Lo stesso vale per l'eccezionale visita di Maria alla cugina Elisabetta. Qui, è molto breve, ambientata in uno spazio buio simile a una caverna illuminata solo da una piccola fiamma da cucina. Elisabetta è felice, ma non trasmette la descrizione di Luca di un'Elisabetta "piena di Spirito Santo e che esclamò a gran voce”: «Benedetta tu fra le donne e benedetto il frutto del tuo grembo». Mancano tutte le preziose parole di Maria immortalate duemila anni fa nel Magnificat, le quali mostrano la Sua obbedienza alla volontà di Dio e la Sua comprensione di come quegli eventi risuoneranno nei secoli dei secoli.

E giungiamo all’errore più grave che stride pienamente con la Dottrina Cattolica e gli insegnamenti della Chiesa; ovvero, alla scena in cui Maria partoriente viene mostrata sofferente. Fin dall'inizio, i Padri e i dottori della Chiesa, tra cui i Santi Ambrogio, Agostino, San Bernardo da Chiaravalle e Tommaso d'Aquino, hanno insegnato che solo Ella sarebbe stata esente da tali dolori come segno della Sua santità unica: Lei sola non ha avuto peccato originale e le sue conseguenze (sine labe originali concepta). Sant'Ireneo, nel secondo secolo, fece riferimento alla profezia di Isaia: «Prima di essere in travaglio ha partorito; prima che le venissero i dolori, ha dato alla luce un figlio.

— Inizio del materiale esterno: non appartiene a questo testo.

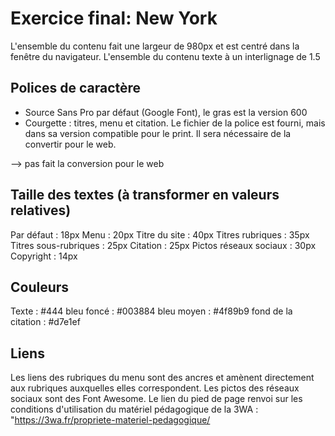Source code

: # Exercice final: New York

L'ensemble du contenu fait une largeur de 980px et est centré dans la fenêtre du navigateur.
L'ensemble du contenu texte à un interlignage de 1.5

## Polices de caractère
- Source Sans Pro par défaut (Google Font), le gras est la version 600 
- Courgette : titres, menu et citation.
Le fichier de la police est fourni, mais dans sa version compatible pour le print. Il sera nécessaire de la convertir pour le web.

--> pas fait la conversion pour le web 





## Taille des textes (à transformer en valeurs relatives)
Par défaut : 18px
Menu : 20px
Titre du site : 40px
Titres rubriques :  35px
Titres sous-rubriques : 25px
Citation : 25px
Pictos réseaux sociaux : 30px
Copyright : 14px

## Couleurs
Texte : #444
bleu foncé : #003884 
bleu moyen : #4f89b9
fond de la citation : #d7e1ef

## Liens
Les liens des rubriques du menu sont des ancres et amènent directement aux rubriques auxquelles elles correspondent.
Les pictos des réseaux sociaux sont des Font Awesome. 
Le lien du pied de page renvoi sur les conditions d'utilisation du matériel pédagogique de la 3WA : "https://3wa.fr/propriete-materiel-pedagogique/
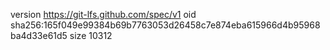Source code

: version https://git-lfs.github.com/spec/v1
oid sha256:165f049e99384b69b7763053d26458c7e874eba615966d4b95968ba4d33e61d5
size 10312
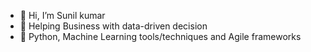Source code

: - 👋 Hi, I’m Sunil kumar 
- 👀 Helping Business with data-driven decision
- 🌱 Python, Machine Learning tools/techniques and Agile frameworks

<!---
sunil959/sunil959 is a ✨ special ✨ repository because its `README.md` (this file) appears on your GitHub profile.
You can click the Preview link to take a look at your changes.
--->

Chi ha mai sentito parlare di una cosa simile? Chi ha mai visto cose simili?» (Isaia 66,7). Sempre Isaia afferma: «Ecco, la giovane concepirà, partorirà un figlio, e lo chiamerà Emmanuele (Dio con noi)» (Is 7,14).

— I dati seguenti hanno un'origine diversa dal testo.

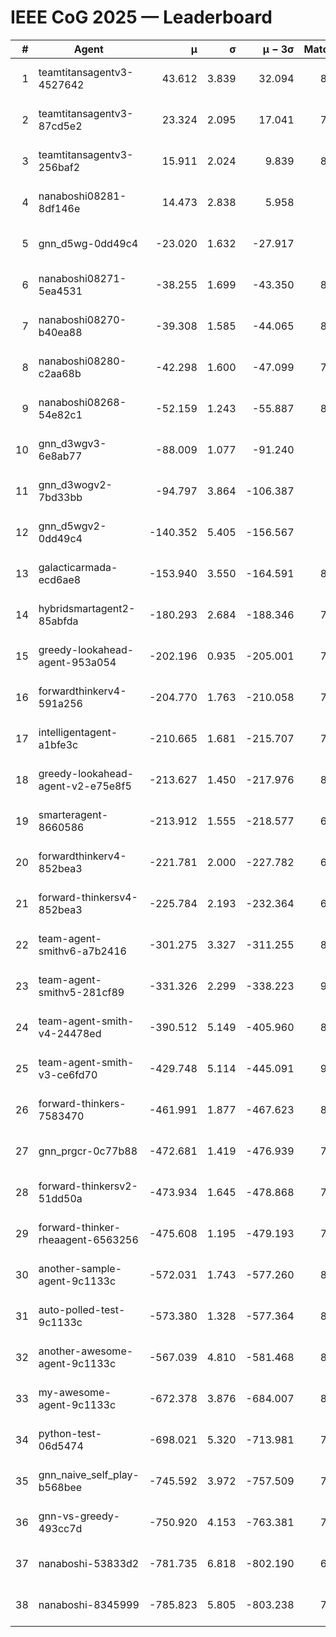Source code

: # IEEE CoG 2025 — Leaderboard

| # | Agent | μ | σ | μ − 3σ | Matches | Updated |
|---:|---|---:|---:|---:|---:|---|
| 1 | teamtitansagentv3-4527642 | 43.612 | 3.839 | 32.094 | 8736 | 2025-08-30 22:05 |
| 2 | teamtitansagentv3-87cd5e2 | 23.324 | 2.095 | 17.041 | 7958 | 2025-08-30 22:05 |
| 3 | teamtitansagentv3-256baf2 | 15.911 | 2.024 | 9.839 | 8454 | 2025-08-30 22:05 |
| 4 | nanaboshi08281-8df146e | 14.473 | 2.838 | 5.958 | 356 | 2025-08-30 22:05 |
| 5 | gnn_d5wg-0dd49c4 | -23.020 | 1.632 | -27.917 | 180 | 2025-08-30 22:05 |
| 6 | nanaboshi08271-5ea4531 | -38.255 | 1.699 | -43.350 | 8578 | 2025-08-30 22:05 |
| 7 | nanaboshi08270-b40ea88 | -39.308 | 1.585 | -44.065 | 8620 | 2025-08-30 22:05 |
| 8 | nanaboshi08280-c2aa68b | -42.298 | 1.600 | -47.099 | 7958 | 2025-08-30 22:05 |
| 9 | nanaboshi08268-54e82c1 | -52.159 | 1.243 | -55.887 | 8320 | 2025-08-30 22:05 |
| 10 | gnn_d3wgv3-6e8ab77 | -88.009 | 1.077 | -91.240 | 238 | 2025-08-30 22:05 |
| 11 | gnn_d3wogv2-7bd33bb | -94.797 | 3.864 | -106.387 | 350 | 2025-08-30 22:05 |
| 12 | gnn_d5wgv2-0dd49c4 | -140.352 | 5.405 | -156.567 | 286 | 2025-08-30 22:05 |
| 13 | galacticarmada-ecd6ae8 | -153.940 | 3.550 | -164.591 | 8080 | 2025-08-30 22:05 |
| 14 | hybridsmartagent2-85abfda | -180.293 | 2.684 | -188.346 | 7313 | 2025-08-30 22:05 |
| 15 | greedy-lookahead-agent-953a054 | -202.196 | 0.935 | -205.001 | 7664 | 2025-08-30 22:05 |
| 16 | forwardthinkerv4-591a256 | -204.770 | 1.763 | -210.058 | 7059 | 2025-08-30 22:05 |
| 17 | intelligentagent-a1bfe3c | -210.665 | 1.681 | -215.707 | 7055 | 2025-08-30 22:05 |
| 18 | greedy-lookahead-agent-v2-e75e8f5 | -213.627 | 1.450 | -217.976 | 8576 | 2025-08-30 22:05 |
| 19 | smarteragent-8660586 | -213.912 | 1.555 | -218.577 | 6993 | 2025-08-30 22:05 |
| 20 | forwardthinkerv4-852bea3 | -221.781 | 2.000 | -227.782 | 6997 | 2025-08-30 22:05 |
| 21 | forward-thinkersv4-852bea3 | -225.784 | 2.193 | -232.364 | 6753 | 2025-08-30 22:05 |
| 22 | team-agent-smithv6-a7b2416 | -301.275 | 3.327 | -311.255 | 8780 | 2025-08-30 22:05 |
| 23 | team-agent-smithv5-281cf89 | -331.326 | 2.299 | -338.223 | 9040 | 2025-08-30 22:05 |
| 24 | team-agent-smith-v4-24478ed | -390.512 | 5.149 | -405.960 | 8098 | 2025-08-30 22:05 |
| 25 | team-agent-smith-v3-ce6fd70 | -429.748 | 5.114 | -445.091 | 9478 | 2025-08-30 22:05 |
| 26 | forward-thinkers-7583470 | -461.991 | 1.877 | -467.623 | 8160 | 2025-08-30 22:05 |
| 27 | gnn_prgcr-0c77b88 | -472.681 | 1.419 | -476.939 | 7790 | 2025-08-30 22:05 |
| 28 | forward-thinkersv2-51dd50a | -473.934 | 1.645 | -478.868 | 7570 | 2025-08-30 22:05 |
| 29 | forward-thinker-rheaagent-6563256 | -475.608 | 1.195 | -479.193 | 7442 | 2025-08-30 22:05 |
| 30 | another-sample-agent-9c1133c | -572.031 | 1.743 | -577.260 | 8740 | 2025-08-30 22:05 |
| 31 | auto-polled-test-9c1133c | -573.380 | 1.328 | -577.364 | 8400 | 2025-08-30 22:05 |
| 32 | another-awesome-agent-9c1133c | -567.039 | 4.810 | -581.468 | 8000 | 2025-08-30 22:05 |
| 33 | my-awesome-agent-9c1133c | -672.378 | 3.876 | -684.007 | 8380 | 2025-08-30 22:05 |
| 34 | python-test-06d5474 | -698.021 | 5.320 | -713.981 | 7200 | 2025-08-30 22:05 |
| 35 | gnn_naive_self_play-b568bee | -745.592 | 3.972 | -757.509 | 7180 | 2025-08-30 22:05 |
| 36 | gnn-vs-greedy-493cc7d | -750.920 | 4.153 | -763.381 | 7240 | 2025-08-30 22:05 |
| 37 | nanaboshi-53833d2 | -781.735 | 6.818 | -802.190 | 6380 | 2025-08-30 22:05 |
| 38 | nanaboshi-8345999 | -785.823 | 5.805 | -803.238 | 7350 | 2025-08-30 22:05 |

Per spiegare come ciò è potuto avvenire, i Padri e i dottori della Chiesa ricordano che se è vero che nell’ora della Trasfigurazione Gesù mostrò, anticipando l’evento della Risurrezione, il suo corpo glorioso ai tre Apostoli, di conseguenza non si può negare che abbia potuto rendere glorioso il suo corpo anche al momento del parto, e anticipando proprio il miracolo del Tabor. E un ulteriore aiuto ce lo dà la Sacra Scrittura quando asserisce che Gesù risorto passò attraverso i muri del Cenacolo, ove si trovavano gli Apostoli la sera del giorno della Sua risurrezione. Sant’Alberto Magno – e così mi avvio alla conclusione -, maestro di San Tommaso, per mostrare la verginità della Madonna durante il parto fa riferimento proprio a questo fatto: «Maria è una stella perché come la stella emette il raggio, così la Vergine genera il Figlio con lo stesso splendore: né la stella viene menomata dall’emissione del raggio, né la madre dal generare il Figlio. […]. Colui che camminò sulle onde del mare senza affondarvi, Colui che uscì dal sepolcro senza infrangere il sigillo della pietra – essa fu ribaltata, come dice il Vangelo (Mt 28,2), da un angelo e non dal Signore -, Colui che si presentò ai discepoli a porte chiuse, poté anche nascere da una Madre vergine senza violarle il pudore verginale. Per questo chiamiamo stella la Vergine Maria» (S. Alberto Magno, Trattato sulla natura del bene, cap. 142).

Ora, non resta che sperare che un giorno a Maria SS. potranno finalmente dedicare dei film ad hoc, sulla scorta di capolavori cinematografici e televisivi quali Ben Hur, I Dieci Comandamenti, Il Re dei re, La tunica, Il quarto re, La Passione di Cristo.